* What to work on *
Please take the lines from the one holding "in example contracts" through the one holding "## Description" in the data below and copy them exactly.
════════════════
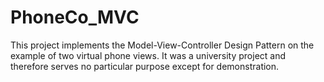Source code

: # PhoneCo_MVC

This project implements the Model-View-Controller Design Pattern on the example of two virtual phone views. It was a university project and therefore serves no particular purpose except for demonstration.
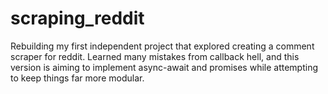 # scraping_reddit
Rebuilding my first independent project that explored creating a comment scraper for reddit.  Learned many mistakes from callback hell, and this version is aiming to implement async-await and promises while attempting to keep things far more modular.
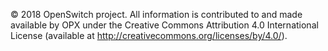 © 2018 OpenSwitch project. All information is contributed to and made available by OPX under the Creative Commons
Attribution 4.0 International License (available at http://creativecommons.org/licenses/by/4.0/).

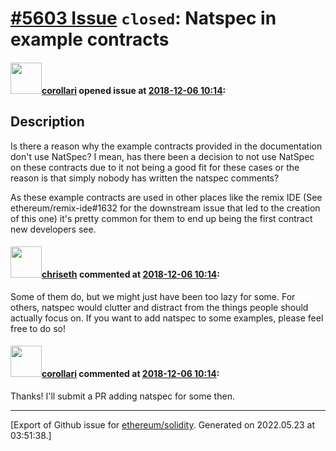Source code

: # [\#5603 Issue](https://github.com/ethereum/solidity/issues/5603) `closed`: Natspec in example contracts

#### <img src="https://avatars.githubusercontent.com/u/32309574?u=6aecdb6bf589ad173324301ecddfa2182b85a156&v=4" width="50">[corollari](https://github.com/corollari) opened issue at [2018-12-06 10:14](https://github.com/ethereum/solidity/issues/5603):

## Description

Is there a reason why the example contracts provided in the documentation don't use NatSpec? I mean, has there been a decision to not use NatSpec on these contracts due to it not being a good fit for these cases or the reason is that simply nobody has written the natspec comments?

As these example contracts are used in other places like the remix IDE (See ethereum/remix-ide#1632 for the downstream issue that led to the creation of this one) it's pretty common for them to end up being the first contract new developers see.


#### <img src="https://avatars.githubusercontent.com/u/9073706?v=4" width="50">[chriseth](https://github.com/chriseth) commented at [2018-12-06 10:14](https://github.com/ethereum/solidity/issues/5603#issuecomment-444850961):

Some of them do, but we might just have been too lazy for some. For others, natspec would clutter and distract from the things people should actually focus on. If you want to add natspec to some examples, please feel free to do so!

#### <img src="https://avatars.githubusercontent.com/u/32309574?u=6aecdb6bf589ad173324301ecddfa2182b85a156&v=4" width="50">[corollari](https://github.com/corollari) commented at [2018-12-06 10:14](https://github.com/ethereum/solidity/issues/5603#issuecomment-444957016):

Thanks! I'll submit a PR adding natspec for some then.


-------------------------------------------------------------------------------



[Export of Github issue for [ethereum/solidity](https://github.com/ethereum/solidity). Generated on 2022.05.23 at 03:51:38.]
════════════════
* Expected answer *
: # [\#5603 Issue](https://github.com/ethereum/solidity/issues/5603) `closed`: Natspec in example contracts

#### <img src="https://avatars.githubusercontent.com/u/32309574?u=6aecdb6bf589ad173324301ecddfa2182b85a156&v=4" width="50">[corollari](https://github.com/corollari) opened issue at [2018-12-06 10:14](https://github.com/ethereum/solidity/issues/5603):

## Description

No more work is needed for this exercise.